Case #4: Using Stable Diffusion XL and ComfyUI for Synthetic Dataset Augmentation

Overview

Synthetic Datasets require a lot of variations and it traditionally takes a lot of visual expertise and time to generate them. Generative augmentations make it possible to create massive amounts of variations via prompts and close the appearance domain gap, effortlessly creating photorealistic results.

This example demonstrates a basic workflow for modifying an existing synthetic dataset using ComfyUI and a generative diffusion model. We use techniques that are suited to robust synthetic data generation such as ‘regional prompting’ and ‘inpainting’. This prepares you for the creation of your own augmentation pipeline.

Preparing a Synthetic Dataset

We provide a sample dataset of images for the workflow below. If you’d like to make your own dataset, this Replicator script demonstrates a custom writer that will generate stable semantic color IDs, along with a direct output of depthmap images for use within the ComfyUI Graph.

The outputs of the Replicator script from your own scene should closely match the dataset the images below. These four image outputs, RGB, Semantic Segmentation, Normals and Depth will all be used as inputs in the ComfyUI workflow.

../_images/case4_1.png

One key part of this workflow is the use of 3D assets. If you are missing assets in your library, you can create them with Generative AI. NVIDIA has made a NIM available to partners - Edify3D - to do so. As an enterprise, you can simply contact one of the companies that have built model using NVIDIA Edify 3D to augment your dataset. With Edify3D powered NIMs you can quickly make simple objects that you might not have in your asset library. These assets can then be treated almost like a 3D control net where we can use these assets as a base for augmentation and not as the final 3D asset itself. These generated 3D assets can help provide the necessary 3D rough data and mask conditioning for the models to generate photoreal results in their place.

Requirements and Installation

Before you get started, review the following requirements, then follow the ComfyUI installation instructions below.

  1. Check that your hardware matches the Technical Requirements for the Omniverse Platform.

  2. Install ComfyUI by following the installation instructions on their GitHub page.

    1. Windows - It is easiest to install the portable standalone build for Windows. However, a manual install will also work.

    2. Linux - Use the manual install method.

  3. Install ComfyUI-Manager by following the installation instructions on their GitHub page. Pay special attention to the different methods.

    1. Windows with the portable version of ComfyUI should choose method 2.

    2. Windows or Linux with a manual install should choose method 1.

  4. Download and install the required models.

    1. Download the SDXL base model file ‘sd_xl_base_1.0.safetensors’. Move the file to the ComfyUI installation folder under ComfyUI\models\checkpoints.

    2. Two ControlNet models should be downloaded.

      1. The ControlNet Union model ‘diffusion_pytorch_model.safetensors’.

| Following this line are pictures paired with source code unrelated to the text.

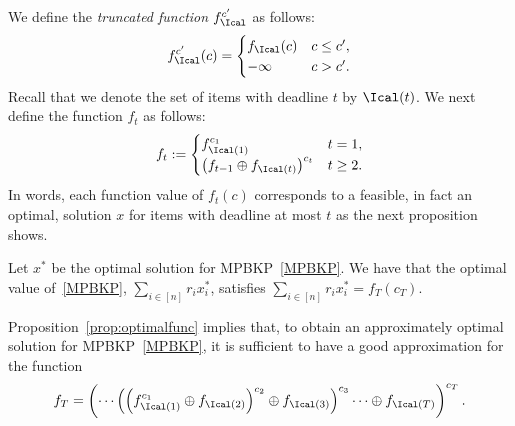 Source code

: \documentclass[11pt]{article}
\begin{document}
We define the \emph{truncated function} $f_\Ical^{c'}$ as follows:
\begin{align}
f_\Ical^{c'}(c) = \begin{cases}
f_\Ical(c) &  c\le c',\\
-\infty & c>c'.
\end{cases}
\end{align}
Recall that we denote the set of items with deadline $t$ by $\Ical(t)$. We next define the function $f_t$ as follows: 
\begin{align}\label{eqn:ft}
f_t := \begin{cases}
f_{\Ical(1)}^{c_1} & t=1,\\
\left(f_{t-1}\oplus f_{\Ical(t)}\right)^{c_t} & t\ge 2.
\end{cases}
\end{align}
In words, each function value of $f_t(c)$ corresponds to a feasible, in fact an optimal, solution $x$ for items with deadline at most $t$ as the next proposition shows.
\begin{proposition}\label{prop:optimalfunc}
Let $x^*$ be the optimal solution for MPBKP~\eqref{MPBKP}. We have that
the optimal value of~\eqref{MPBKP}, $\sum_{i\in[n]}r_ix_i^*$, satisfies
$
\sum_{i\in[n]}r_ix_i^*  = f_T(c_T).
$
\end{proposition}

Proposition~\ref{prop:optimalfunc} implies that, to obtain an approximately optimal solution for MPBKP~\eqref{MPBKP}, it is sufficient to have a good approximation for the function
\begin{align}
f_T = \left(\cdots\left(\left(f_{\Ical(1)}^{c_1}\oplus f_{\Ical(2)}\right)^{c_2}\oplus f_{\Ical(3)}\right)^{c_3}\cdots\oplus f_{\Ical(T)}\right)^{c_{T}}.
\end{align}
\end{document}
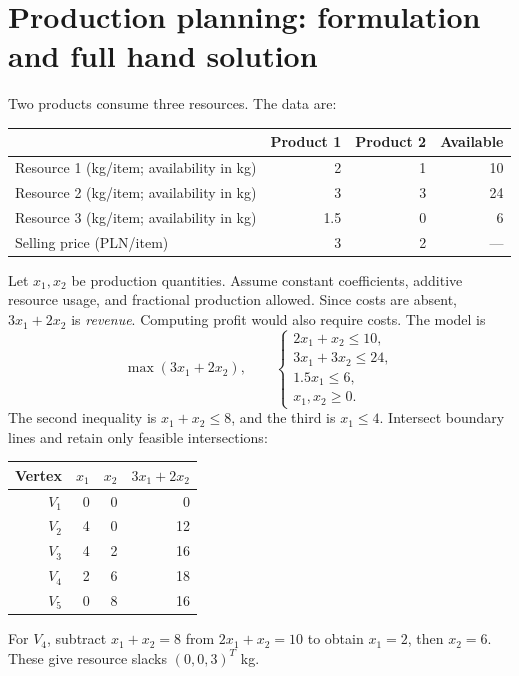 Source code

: \documentclass[11pt,a4paper]{article}
\begin{document}
\section{Production planning: formulation and full hand solution}\label{sec:production}
Two products consume three resources. The data are:
\begin{center}
  \begin{tabular}{lrrr}\toprule
    & Product 1 & Product 2 & Available\\\midrule
    Resource 1 (kg/item; availability in kg) & 2 & 1 & 10\\
    Resource 2 (kg/item; availability in kg) & 3 & 3 & 24\\
    Resource 3 (kg/item; availability in kg) & 1.5 & 0 & 6\\
    Selling price (PLN/item) & 3 & 2 & ---\\\bottomrule
  \end{tabular}
\end{center}
Let $x_1,x_2$ be production quantities. Assume constant coefficients, additive
resource usage, and fractional production allowed. Since costs are absent,
$3x_1+2x_2$ is \emph{revenue}. Computing profit would also require costs.
The model is
\begin{equation}\label{eq:production}
  \max (3x_1+2x_2),\qquad
  \begin{cases}
    2x_1+x_2\leq10,  \\
    3x_1+3x_2\leq24, \\
    1.5x_1\leq6,     \\
    x_1,x_2\geq0.
  \end{cases}
\end{equation}
The second inequality is $x_1+x_2\leq8$, and the third is $x_1\leq4$.
Intersect boundary lines and retain only feasible intersections:
\begin{center}
  \begin{tabular}{rrrr}\toprule
    Vertex & $x_1$ & $x_2$ & $3x_1+2x_2$\\\midrule
    $V_1$ & 0 & 0 & 0\\
    $V_2$ & 4 & 0 & 12\\
    $V_3$ & 4 & 2 & 16\\
    $V_4$ & 2 & 6 & 18\\
    $V_5$ & 0 & 8 & 16\\\bottomrule
  \end{tabular}
\end{center}
For $V_4$, subtract $x_1+x_2=8$ from $2x_1+x_2=10$ to obtain $x_1=2$,
then $x_2=6$. These give resource slacks $(0,0,3)^T$ kg.
\end{document}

      2. The Stability Control Lora Canny ‘control-lora-canny-rank128.safetensors’.

    Move both files to the ComfyUI installation folder under ComfyUI\models\controlnet.

  5. Download the example files provided for this workflow from the synthetic-data-examples on GitHub.

    1. A small sample dataset of images to be augmented by the ComfyUI graph.

    2. The augmentation ComfyUI graph.

Set Up and Open the ComfyUI Augmentation Graph Example

ComfyUI is a powerful backend and GUI for building and executing pipelines using diffusion models and more.

  1. Run ComfyUI.

    1. Windows Portable - Run ‘ComfyUI_windows_portable\run_nvidia_gpu.bat’.

    2. Windows and Linux Manual Install - Using the command line, run ComfyUI\python main.py.

  2. The ComfyUI server process will run in a command line window. There you can view what ComfyUI is doing if you need to check for errors, warnings, or to see progress of image generations.

    1. When fully loaded, it will open a window in your internet browser with the local address http://127.0.0.1:8188/. This is connecting the visual frontend to the ComfyUI server now running in the background.

    2. Next, we want to “load” the file ‘sdg_SDXL_augmentation_example.json’ that we downloaded earlier from the example links. Click the Load button on the ComfyUI menu. Navigate to the location of the downloaded .json graph and open it.

      ../_images/case4_5.png
    3. An error window will display and show missing dependencies, along with red “missing” nodes behind it. This is expected.

      ../_images/error_window.png

      We can fix this through the following steps:

      1. Click the Manager button at the bottom of the ComfyUI menu.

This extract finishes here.